Naar inhoud springen

Slag om Socotra

Uit Wikipedia, de vrije encyclopedie
Slag om Socotra
'Gezicht op het eiland Çacotoraa' van de Portugese edelman João de Castro uit zijn Roteiro do Mar Roxo ("Routekaart van de Paarse Zee") uit 1541.
'Gezicht op het eiland Çacotoraa' van de Portugese edelman João de Castro uit zijn Roteiro do Mar Roxo ("Routekaart van de Paarse Zee") uit 1541.
Datum 1507
Locatie Suq, Socotra
Resultaat Portugese overwinning, ontstaan Portugees-Socotra
Strijdende partijen
Portugese Rijk Sultanaat Mahra
Leiders en commandanten
Tristão da Cunha
Afonso de Albuquerque
Sjeik Ibrahim †
Troepensterkte
400 man
14 schepen[1]
130 man[2]
Verliezen
Weinig Veel

De Slag bij Socotra was een gevecht in 1507 op het eiland Socotra.
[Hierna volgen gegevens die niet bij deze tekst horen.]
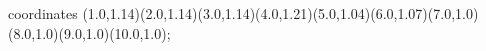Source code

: 					coordinates { (1.0,1.14)(2.0,1.14)(3.0,1.14)(4.0,1.21)(5.0,1.04)(6.0,1.07)(7.0,1.0)(8.0,1.0)(9.0,1.0)(10.0,1.0)};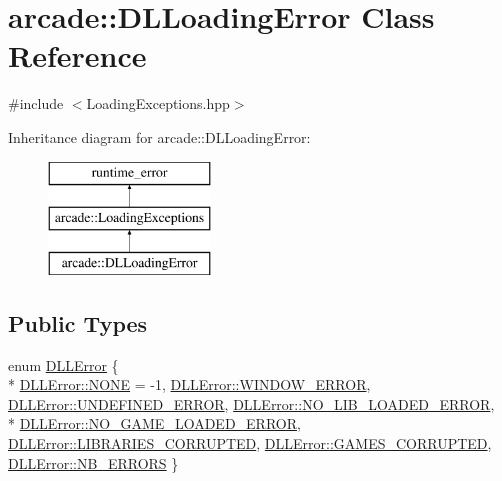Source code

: \hypertarget{classarcade_1_1_d_l_loading_error}{\section{arcade\-:\-:D\-L\-Loading\-Error Class Reference}
\label{classarcade_1_1_d_l_loading_error}
}


{\ttfamily \#include $<$Loading\-Exceptions.\-hpp$>$}

Inheritance diagram for arcade\-:\-:D\-L\-Loading\-Error\-:\begin{figure}[H]
\begin{center}
\leavevmode
\includegraphics[height=3.000000cm]{classarcade_1_1_d_l_loading_error}
\end{center}
\end{figure}
\subsection*{Public Types}
\begin{DoxyCompactItemize}
\item 
enum \hyperlink{classarcade_1_1_d_l_loading_error_a84cd98868dfc8c4a27e8e524919778ab}{D\-L\-L\-Error} \{ \\*
\hyperlink{classarcade_1_1_d_l_loading_error_a84cd98868dfc8c4a27e8e524919778abab50339a10e1de285ac99d4c3990b8693}{D\-L\-L\-Error\-::\-N\-O\-N\-E} = -\/1, 
\hyperlink{classarcade_1_1_d_l_loading_error_a84cd98868dfc8c4a27e8e524919778abae599a3438b27a98c59417731d17a8d4c}{D\-L\-L\-Error\-::\-W\-I\-N\-D\-O\-W\-\_\-\-E\-R\-R\-O\-R}, 
\hyperlink{classarcade_1_1_d_l_loading_error_a84cd98868dfc8c4a27e8e524919778aba64b5ff8c8d580d70785998f54a4f7289}{D\-L\-L\-Error\-::\-U\-N\-D\-E\-F\-I\-N\-E\-D\-\_\-\-E\-R\-R\-O\-R}, 
\hyperlink{classarcade_1_1_d_l_loading_error_a84cd98868dfc8c4a27e8e524919778aba001aafee4176b739ac23b7b04dbeaae9}{D\-L\-L\-Error\-::\-N\-O\-\_\-\-L\-I\-B\-\_\-\-L\-O\-A\-D\-E\-D\-\_\-\-E\-R\-R\-O\-R}, 
\\*
\hyperlink{classarcade_1_1_d_l_loading_error_a84cd98868dfc8c4a27e8e524919778abaa270d41a3f4560fe9af3a9fb2ee416e2}{D\-L\-L\-Error\-::\-N\-O\-\_\-\-G\-A\-M\-E\-\_\-\-L\-O\-A\-D\-E\-D\-\_\-\-E\-R\-R\-O\-R}, 
\hyperlink{classarcade_1_1_d_l_loading_error_a84cd98868dfc8c4a27e8e524919778abaafd6451b33739d069d764c57c1ade386}{D\-L\-L\-Error\-::\-L\-I\-B\-R\-A\-R\-I\-E\-S\-\_\-\-C\-O\-R\-R\-U\-P\-T\-E\-D}, 
\hyperlink{classarcade_1_1_d_l_loading_error_a84cd98868dfc8c4a27e8e524919778aba1839c3562e7706fc0f0b66eefc49c10e}{D\-L\-L\-Error\-::\-G\-A\-M\-E\-S\-\_\-\-C\-O\-R\-R\-U\-P\-T\-E\-D}, 
\hyperlink{classarcade_1_1_d_l_loading_error_a84cd98868dfc8c4a27e8e524919778aba9aae426555853757f4bea337960fcc3b}{D\-L\-L\-Error\-::\-N\-B\-\_\-\-E\-R\-R\-O\-R\-S}
 \}
\end{DoxyCompactItemize}
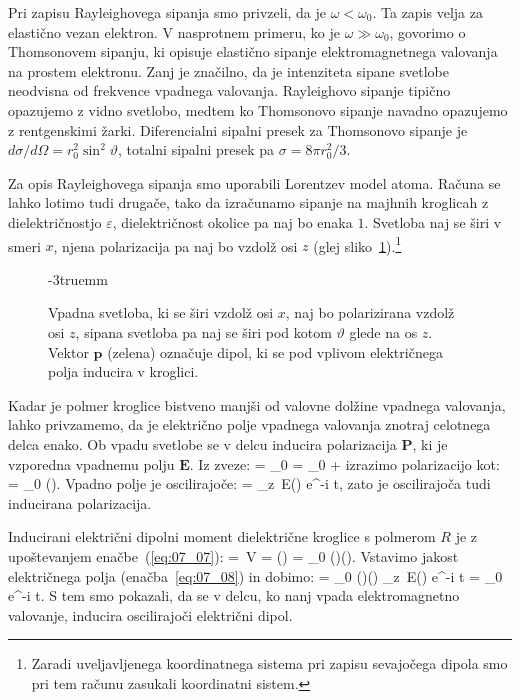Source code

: \begin{remark}
Pri zapisu Rayleighovega sipanja smo privzeli, da je $\omega < \omega_0$. Ta zapis
velja za elastično vezan elektron. V nasprotnem primeru, ko je $\omega \gg \omega_0$, 
govorimo o Thomsonovem sipanju, ki opisuje elastično sipanje elektromagnetnega valovanja 
na prostem elektronu. Zanj je značilno, da je intenziteta sipane svetlobe neodvisna 
od frekvence vpadnega valovanja. Rayleighovo sipanje tipično opazujemo z vidno
svetlobo, medtem ko Thomsonovo sipanje navadno opazujemo z rentgenskimi žarki. Diferencialni
sipalni presek za Thomsonovo sipanje je $d\sigma/d\Omega = r_0^2 \sin^2\vartheta$, 
totalni sipalni presek pa $\sigma = 8 \pi r_0^2/3$.
\end{remark}



Za opis Rayleighovega sipanja smo uporabili Lorentzev model atoma. Računa se lahko
lotimo tudi drugače, tako da izračunamo sipanje na majhnih kroglicah z 
dielektričnostjo $\varepsilon$, dielektričnost 
okolice pa naj bo enaka $1$. Svetloba naj se širi v smeri
$x$, njena polarizacija pa naj bo vzdolž osi $z$ 
(glej sliko~\ref{fig:07_koor}).\footnote{Zaradi uveljavljenega koordinatnega sistema
pri zapisu sevajočega dipola smo pri tem računu zasukali koordinatni sistem.}
\begin{figure}[!h]
\centering
\def\svgwidth{80truemm} 

\caption{Vpadna svetloba, ki se širi vzdolž osi $x$, naj bo polarizirana vzdolž
osi $z$, sipana svetloba pa naj se širi pod kotom $\vartheta$ glede na os $z$. Vektor 
$\mathbf{p}$ (zelena) označuje dipol, ki se pod vplivom električnega polja inducira v kroglici.}
\label{fig:07_koor}
\vglue-3truemm
\end{figure}

Kadar je polmer kroglice bistveno manjši od
valovne dolžine vpadnega valovanja, lahko privzamemo, da je električno polje 
vpadnega valovanja znotraj celotnega delca enako. 
Ob vpadu svetlobe  se v delcu inducira polarizacija $\mathbf{P}$, ki je 
vzporedna vpadnemu polju $\mathbf{E}$. Iz zveze:
\beq
{} = \varepsilon \varepsilon_0  = \varepsilon_0  + 
\label{eq:07_06}
\eeq
izrazimo polarizacijo kot:
\beq
{} = \varepsilon_0 ().
\label{eq:07_07}
\eeq
Vpadno polje je oscilirajoče:
\beq
{} = _z\, E() e^{-i \omega t},
\label{eq:07_08}
\eeq
zato je oscilirajoča tudi inducirana polarizacija. 

Inducirani električni dipolni moment dielektrične kroglice s polmerom $R$ je
z upoštevanjem enačbe~(\ref{eq:07_07}): 
\beq
{} = \,V = \left(\right) = 
\varepsilon_0 ()\left(\right).
\label{eq:07_09}
\eeq
Vstavimo jakost električnega
polja (enačba~\ref{eq:07_08}) in dobimo:
\beq
{} = 
\varepsilon_0 ()\left(\right)
_z\, E() e^{-i \omega t} = _0\,e^{-i \omega t}.
\label{eq:07_09a}
\eeq
S tem smo pokazali, da se v delcu, ko nanj vpada elektromagnetno valovanje, 
inducira oscilirajoči električni dipol.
Het gevecht resulteerde in een kortstondig bestuur van het eiland door het Portugese Rijk.

Het eiland Socotra werd in 1506 ontdekt door de Portugese kapitein Fernandes Pereira, die meevoer in een vloot onder bevel van Lopo Soares de Albergaria.[3]

In april 1506 vertrok een vloot van tien schepen onder leiding van Tristão da Cunha en vier schepen onder leiding van Afonso de Albuquerque uit Lissabon. De beide gezagvoerders kregen van koning Manuel onder andere de opdracht om Socotra in te nemen met als doel daar een vloot te stationeren die gebruikt kon worden om de Rode Zee te blokkeren. Dit was een reactie op de anti-Portugese Venetiaans-Egyptische alliantie die later verslagen werd in de Slag bij Diu in 1509.

De Portugezen troffen in Suq een goed versterkt moslimfort, dat gebouwd was door het sultanaat Mahra uit de kustplaats Qishn op het Jemenitische vasteland. Dit fort werd gebruikt om belasting te innen van de eilandbewoners. [4] Het had een barbacane en een donjon.[5] Cunha stuurde de bevelhebber van het fort een ultimatum, waarin hij hem de kans bood zich vreedzaam over te geven, anders zou hij het fort aanvallen en niemand in leven laten. De commandant ging niet in op dit ultimatum. [5] De Portugezen landden daarop verdeeld in twee eskaders: één onder leiding van Cunha en een onder leiding van Albuquerque.[5] De bevelhebber van het fort deed een uitval en belandde in een man-tegen-man-gevecht met het eskader van Albuquerque. Zijn mannen werden echter op de vlucht gejaagd en hijzelf werd gedood.[5] Na een hevige strijd werd ook het fort op de Mahra veroverd. Cunha voer vervolgens met zijn schepen naar India, terwijl Albuquerque op het eiland achterbleef met 400 man en 6 schepen. Daarmee was het ontstaan van Portugees-Socotra een feit.

De Portugese architect Tomás Fernandes bouwde na de inname een nieuw fort bij Suq, dat de naam São Miguel de Socotorá kreeg. In het fort bouwden de Portugezen een kerk; de Nossa Senhora da Vitória. De franciscaner monnik António do Loureiro droeg hier de mis op. [5] De eerste bevelhebber van het fort was Dom Afonso de Noronha.[5] Socotra herbergde een gemeenschap van Nestoriaanse christenen. Na een proclamatie door Cunha keerden velen terug naar Suq, waar ze hun dankbaarheid uitten aan de Portugezen voor de bevrijding van de islamitische heersers.[5] Afonso de Albuquerque gaf vervolgens de moskee en de palmbossen die toebehoorden aan de daar wonende moslims aan de christenen.[5]

Afonso de Albuquerque besefte al snel dat Socotra te ver verwijderd was van zinvolle handelsroutes en over weinig grondstoffen beschikte. Daarom gaf hij na zijn aantreden als gouverneur van India opdracht het fort te ontruimen. In 1511 verlieten de Portugezen Socotra en namen de Mahra-sultans de heerschappij weer over op het eiland.[4][6]

16e eeuwse Portugese aquarelschets uit de Code Casanatense van Jemenieten, die door de Portugezen Fartaques werden genoemd. .

Socotra bleef ook in de eeuwen erna een veelgebruikte aanloophaven voor Portugese kooplieden en oorlogsschepen. In de 19e eeuw beweerde een groot aantal bewoners van het heuvelland nog steeds dat ze afstamden van de Portugezen.[7]